RKNN3588——利用推理YOLOv8推理图片

1. yolov8_test.py

import os
import cv2
import numpy as np
from class_type import CLASSES


# 设置对象置信度阈值和非极大值抑制(NMS)阈值。
OBJ_THRESH = 0.25
NMS_THRESH = 0.45 

IMG_SIZE = (640, 640)

def filter_boxes(boxes, box_confidences, box_class_probs):
    # 筛选出满足条件的框,根据置信度和类别概率筛选出有效的框。
    box_confidences = box_confidences.reshape(-1)
    # candidate, class_num = box_class_probs.shape

    class_max_score = np.max(box_class_probs, axis=-1)
    classes = np.argmax(box_class_probs, axis=-1)

    _class_pos = np.where(class_max_score * box_confidences >= OBJ_THRESH)
    scores = (class_max_score * box_confidences)[_class_pos]

    boxes = boxes[_class_pos]
    classes = classes[_class_pos]

    return boxes, classes, scores

def nms_boxes(boxes, scores):
    # 使用非极大值抑制(NMS)来消除冗余框,保留最优的检测框。
    x = boxes[:, 0]
    y = boxes[:, 1]
    w = boxes[:, 2] - boxes[:, 0]
    h = boxes[:, 3] - boxes[:, 1]

    areas = w * h
    order = scores.argsort()[::-1]

    keep = []
    while order.size > 0:
        i = order[0]
        keep.append(i)

        xx1 = np.maximum(x[i], x[order[1:]])
        yy1 = np.maximum(y[i], y[order[1:]])
        xx2 = np.minimum(x[i] + w[i], x[order[1:]] + w[order[1:]])
        yy2 = np.minimum(y[i] + h[i], y[order[1:]] + h[order[1:]])

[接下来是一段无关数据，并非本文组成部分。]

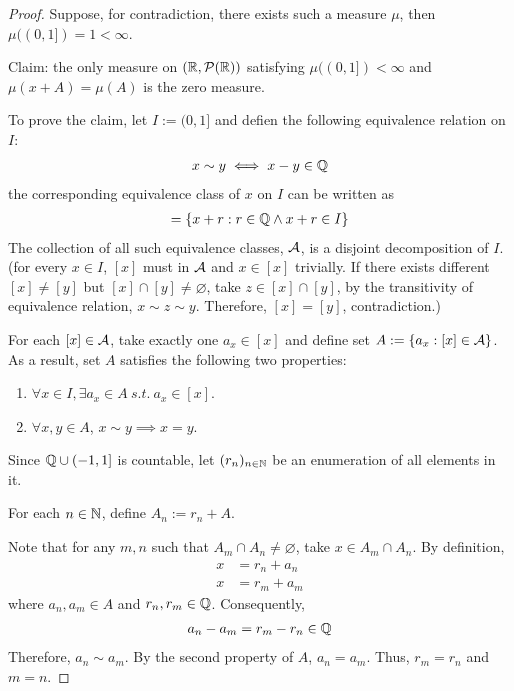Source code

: \documentclass[11pt]{article}
\begin{document}
	\begin{proof}
		Suppose, for contradiction, there exists such a measure $\mu$, then $\mu((0, 1]) = 1 < \infty$.
		
		Claim: the only measure on $(\mathbb{R}, \mathcal{{P}}(\mathbb{R}))$ satisfying $\mu((0, 1]) < \infty$ and $\mu(x+A) = \mu(A)$ is the zero measure.
		
		To prove the claim, let $I := (0, 1]$ and defien the following equivalence relation on $I$:
		\begin{align}
			x \sim y \iff x - y \in \mathbb{Q}
		\end{align}
		the corresponding equivalence class of $x$ on $I$ can be written as
		\begin{align}
			[x] = \{x+r: r \in \Q \land x+r \in I\}
		\end{align}
		The collection of all such equivalence classes, $\mathcal{{A}}$, is a disjoint decomposition of $I$. (for every $x \in I$, $[x]$ must in $\mathcal{{A}}$ and $x \in [x]$ trivially. If there exists different $[x] \neq [y]$ but $[x] \cap [y] \neq \varnothing$, take $z \in [x] \cap [y]$, by the transitivity of equivalence relation, $x \sim z \sim y$. Therefore, $[x] = [y]$, contradiction.)
		
		For each $[x] \in \mathcal{{A}}$, take exactly one $a_x \in [x]$ and define set $A := \{a_x: [x] \in \mathcal{{A}}\}$. As a result, set $A$ satisfies the following two properties:
		\begin{enumerate}
			\item $\forall x \in I, \exists a_x \in A\ s.t.\ a_x \in [x]$.
			\item $\forall x, y \in A$, $x \sim y \implies x = y$.
		\end{enumerate}
		Since $\mathbb{Q} \cup (-1, 1]$ is countable, let $(r_n)_{n \in \mathbb{N}}$ be an enumeration of all elements in it.
		
		For each $n \in \mathbb{N}$, define $A_n := r_n + A$.
		
		Note that for any $m, n$ such that $A_m \cap A_n \neq \varnothing$, take $x \in A_m \cap A_n$. By definition, 
		\begin{align}
				x &= r_n + a_n \\
				x &= r_m + a_m
		\end{align}
		where $a_n, a_m \in A$ and $r_n, r_m \in \mathbb{Q}$. Consequently,
		\begin{align}
			a_n - a_m = r_m - r_n \in \mathbb{Q}
		\end{align}
		Therefore, $a_n \sim a_m$. By the second property of $A$, $a_n = a_m$. Thus, $r_m = r_n$ and $m = n$.
		

\end{proof}
\end{document}

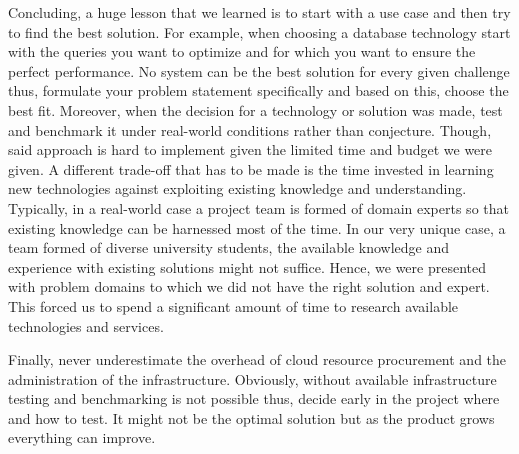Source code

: Concluding, a huge lesson that we learned is to start with a use case and then
try to find the best solution. For example, when choosing a database
technology start with the queries you want to optimize and for which you want
to ensure the perfect performance. No system can be the best solution for every
given challenge thus, formulate your problem statement specifically and based
on this, choose the best fit. Moreover, when the decision for a technology
or solution was made, test and benchmark it under real-world conditions rather
than conjecture. Though, said approach is hard to implement given the limited
time and budget we were given. A different trade-off that has to be made is
the time invested in learning new technologies against exploiting existing
knowledge and understanding. Typically, in a real-world case a project team
is formed of domain experts so that existing knowledge can be harnessed most
of the time. In our very unique case, a team formed of diverse university
students, the available knowledge and experience with existing solutions might
not suffice. Hence, we were presented with problem domains to which we did
not have the right solution and expert. This forced us to spend a significant
amount of time to research available technologies and services.

Finally, never underestimate the overhead of cloud resource procurement and
the administration of the infrastructure. Obviously, without available
infrastructure testing and benchmarking is not possible thus, decide early
in the project where and how to test. It might not be the optimal solution
but as the product grows everything can improve.
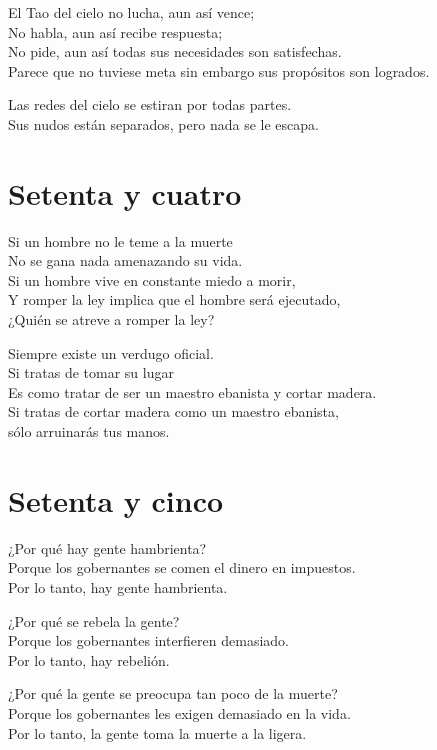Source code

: \documentclass[hidelinks]{memoir}
\begin{document}
	El Tao del cielo no lucha, aun así vence;\\
	No habla, aun así recibe respuesta;\\
	No pide, aun así todas sus necesidades son satisfechas.\\
	Parece que no tuviese meta sin embargo sus propósitos son logrados.
	
	Las redes del cielo se estiran por todas partes.\\
	Sus nudos están separados, pero nada se le escapa.
	
	\chapter*{Setenta y cuatro}
	
	Si un hombre no le teme a la muerte\\
	No se gana nada amenazando su vida.\\
	Si un hombre vive en constante miedo a morir,\\
	Y romper la ley implica que el hombre será ejecutado,\\
	¿Quién se atreve a romper la ley?
	
	Siempre existe un verdugo oficial.\\
	Si tratas de tomar su lugar\\
	Es como tratar de ser un maestro ebanista y cortar madera.\\
	Si tratas de cortar madera como un maestro ebanista,\\
	sólo arruinarás tus manos.
	
	\chapter*{Setenta y cinco}
	
	¿Por qué hay gente hambrienta?\\
	Porque los gobernantes se comen el dinero en impuestos.\\
	Por lo tanto, hay gente hambrienta.
	
	¿Por qué se rebela la gente?\\
	Porque los gobernantes interfieren demasiado.\\
	Por lo tanto, hay rebelión.
	
	¿Por qué la gente se preocupa tan poco de la muerte?\\
	Porque los gobernantes les exigen demasiado en la vida.\\
	Por lo tanto, la gente toma la muerte a la ligera.
	
\end{document}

        w1 = np.maximum(0.0, xx2 - xx1 + 0.00001)
        h1 = np.maximum(0.0, yy2 - yy1 + 0.00001)
        inter = w1 * h1

        ovr = inter / (areas[i] + areas[order[1:]] - inter)
        inds = np.where(ovr <= NMS_THRESH)[0]
        order = order[inds + 1]
    keep = np.array(keep)
    return keep

# def dfl(position):
#     # 改进模型对目标边界框的回归预测,是一种增强的损失函数
#     import torch
#     x = torch.tensor(position)
#     n, c, h, w = x.shape
#     p_num = 4
#     mc = c // p_num
#     y = x.reshape(n, p_num, mc, h, w)
#     y = y.softmax(2)
#     acc_metrix = torch.tensor(range(mc)).float().reshape(1, 1, mc, 1, 1)
#     y = (y * acc_metrix).sum(2)
#     return y.numpy()
#############################################################


### 不需要torch
def dfl(position):
    # 用来改进模型对目标边界框的回归预测
    # print('111111111111111', position.shape)
    n, c, h, w = position.shape
    p_num = 4
    mc = c // p_num
    y = position.reshape(n, p_num, mc, h, w)
    y = softmax(y, 2)
    acc_metrix = np.arange(mc).reshape(1, 1, mc, 1, 1)
    y = (y * acc_metrix).sum(2)
    return y

def softmax(data, dim):
    max = np.max(data, axis=dim, keepdims=True).repeat(data.shape[dim], axis=dim)
    exps = np.exp(data - max)
    return exps / np.sum(exps, axis=dim, keepdims=True)
#############################################################

def box_process(position):
    # 处理边界框的坐标,将其转换为实际图像上的坐标。
    grid_h, grid_w = position.shape[2:4]
    col, row = np.meshgrid(np.arange(0, grid_w), np.arange(0, grid_h))
    col = col.reshape(1, 1, grid_h, grid_w)
    row = row.reshape(1, 1, grid_h, grid_w)
    grid = np.concatenate((col, row), axis=1)
    stride = np.array([IMG_SIZE[1] // grid_h, IMG_SIZE[0] // grid_w]).reshape(1, 2, 1, 1)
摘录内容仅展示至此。